> TASK DIRECTIONS
Print all the data below exactly, without images.

::::

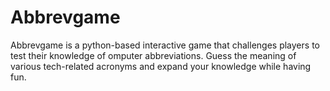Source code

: # Abbrevgame
Abbrevgame is a python-based interactive game that challenges players to test their knowledge of omputer abbreviations. Guess the meaning of various tech-related acronyms and expand your knowledge while having fun.
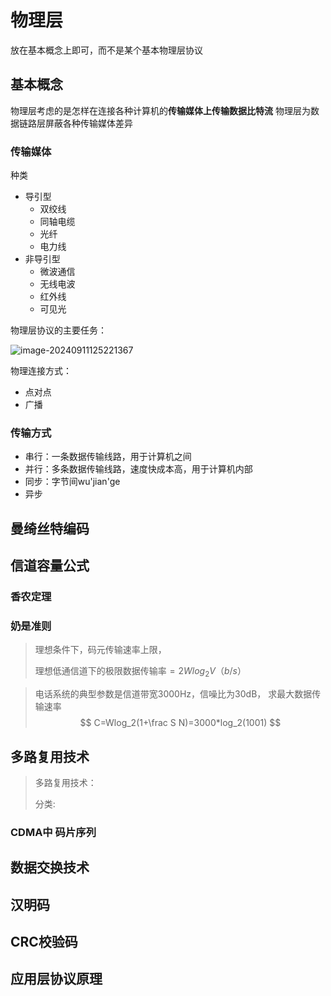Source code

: # 物理层

放在基本概念上即可，而不是某个基本物理层协议

## 基本概念

物理层考虑的是怎样在连接各种计算机的**传输媒体上传输数据比特流**
物理层为数据链路层屏蔽各种传输媒体差异

### 传输媒体

种类

- 导引型
    - 双绞线
    - 同轴电缆
    - 光纤
    - 电力线
- 非导引型
    - 微波通信
    - 无线电波
    - 红外线
    - 可见光   



物理层协议的主要任务：

![image-20240911125221367](./images/image-20240911125221367.png)

物理连接方式：

- 点对点
- 广播

### 传输方式

- 串行：一条数据传输线路，用于计算机之间
- 并行：多条数据传输线路，速度快成本高，用于计算机内部
- 同步：字节间wu'jian'ge
- 异步



## 曼绮丝特编码



## 信道容量公式

### 香农定理



### 奶是准则

> 理想条件下，码元传输速率上限，
>
> 理想低通信道下的极限数据传输率$=2Wlog_2V（b/s）$

> 电话系统的典型参数是信道带宽3000Hz，信噪比为30dB，
> 求最大数据传输速率
> $$
> C=Wlog_2(1+\frac S N)=3000*log_2(1001)
> $$
> 



## 多路复用技术

> 多路复用技术：
>
> 分类:

### CDMA中 码片序列

## 数据交换技术



## 汉明码

## CRC校验码

## 应用层协议原理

::::

> TASK OUTPUT
Source code

: # Abbrevgame
Abbrevgame is a python-based interactive game that challenges players to test their knowledge of omputer abbreviations. Guess the meaning of various tech-related acronyms and expand your knowledge while having fun.
Source code

: # 物理层

放在基本概念上即可，而不是某个基本物理层协议

## 基本概念

物理层考虑的是怎样在连接各种计算机的**传输媒体上传输数据比特流**
物理层为数据链路层屏蔽各种传输媒体差异

### 传输媒体

种类

- 导引型
    - 双绞线
    - 同轴电缆
    - 光纤
    - 电力线
- 非导引型
    - 微波通信
    - 无线电波
    - 红外线
    - 可见光   



物理层协议的主要任务：

![image-20240911125221367](./images/image-20240911125221367.png)

物理连接方式：

- 点对点
- 广播

### 传输方式

- 串行：一条数据传输线路，用于计算机之间
- 并行：多条数据传输线路，速度快成本高，用于计算机内部
- 同步：字节间wu'jian'ge
- 异步



## 曼绮丝特编码



## 信道容量公式

### 香农定理



### 奶是准则

> 理想条件下，码元传输速率上限，
>
> 理想低通信道下的极限数据传输率$=2Wlog_2V（b/s）$

> 电话系统的典型参数是信道带宽3000Hz，信噪比为30dB，
> 求最大数据传输速率
> $$
> C=Wlog_2(1+\frac S N)=3000*log_2(1001)
> $$
> 



## 多路复用技术

> 多路复用技术：
>
> 分类:

### CDMA中 码片序列

## 数据交换技术



## 汉明码

## CRC校验码

## 应用层协议原理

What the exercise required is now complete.